# Machine Translation #

Earlier in class we covered two machine translation models: IBM Model 1 and IBM Model 2.  

Given a foreign sentence $f = (f_1,f_2,...,f_{l_f})$ of length $l_f$ and an English sentence  $e = (e_1,e_2,...,e_{l_e})$ of length $l_e$ with an alignment of each English word $e_j$ to a foreign word $f_i$ according to the alignment function $a: j \rightarrow i$, the translation probability is defined as follows:
$$ \Large p(e,a|f)= \frac{\epsilon}{(l_f+1)^{l_e}}\prod_{j=1}^{l_e}t(e_j|f_{a(j)}) $$

Since we include the special NULL token there are actually $l_f+1$ input words.

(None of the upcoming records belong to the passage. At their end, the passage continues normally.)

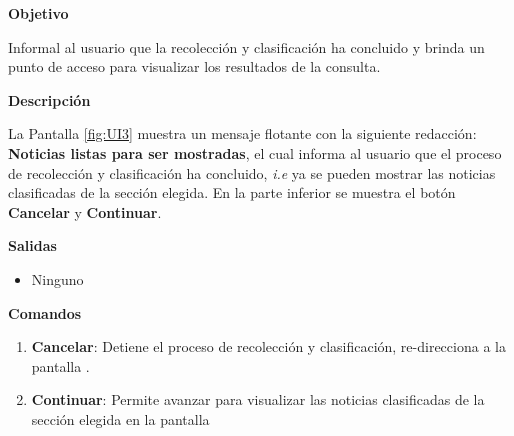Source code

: \begin{large}
  \textbf{Objetivo}\\
\end{large}


Informal al usuario que la recolección y clasificación ha concluido y brinda un punto de acceso para visualizar los resultados de la consulta.\\

\begin{large}
  \textbf{Descripción}\\
\end{large}

La Pantalla \ref{fig:UI3} muestra un mensaje flotante con la siguiente redacción: \textbf{Noticias listas para ser mostradas}, el cual informa al usuario que el proceso de recolección y clasificación ha concluido, \textit{i.e} ya se pueden mostrar las noticias clasificadas de la sección elegida. En la parte inferior se muestra el botón \textbf{Cancelar} y \textbf{Continuar}.  \\

\begin{large}
  \textbf{Salidas}
\end{large}

\begin{itemize}

  \item Ninguno

\end{itemize}


\textbf{Comandos}

\begin{enumerate}

  \item \textbf{Cancelar}: Detiene el proceso de recolección y clasificación, re-direcciona a la pantalla .
  \item \textbf{Continuar}: Permite avanzar para visualizar las noticias clasificadas de la sección elegida en la pantalla 

\end{enumerate}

In IBM Model 2 we add an explicit model for alignment. The translation of a foreign input word in position j is modeled by an alignment probability distribution:
$$ \Large a(i|j, l_e, l_f) $$

We combine this probability distribution with the lexical translation probability $t(e|f)$ to come up with the final probability:
$$ \Large p(e,a|f)= \epsilon \prod_{j=1}^{l_e}t(e_j|f_{a(j)}) a(a(j)|j,l_e,l_f) $$

The translation probabilities in both models could be combined with the language model through the noisy-channel model.
$$ \Large argmax_e p(e|f) = argmax_e \frac{p(f|e)p(e)}{p(f)} =  argmax_e p(f|e)p(e) $$

In this lab session we are going to utilize IBM Models 1 and 2 to generate lexical translation models for a set of parallel sentences. We will also explore the BLEU score which is the most widely used measure for evaluating machine translation quality. We will also explore the generated alignment from running these two models.  

We will be using two datasets that were used as official evaluation collections for the WMT 2009 and 2011 conferences.  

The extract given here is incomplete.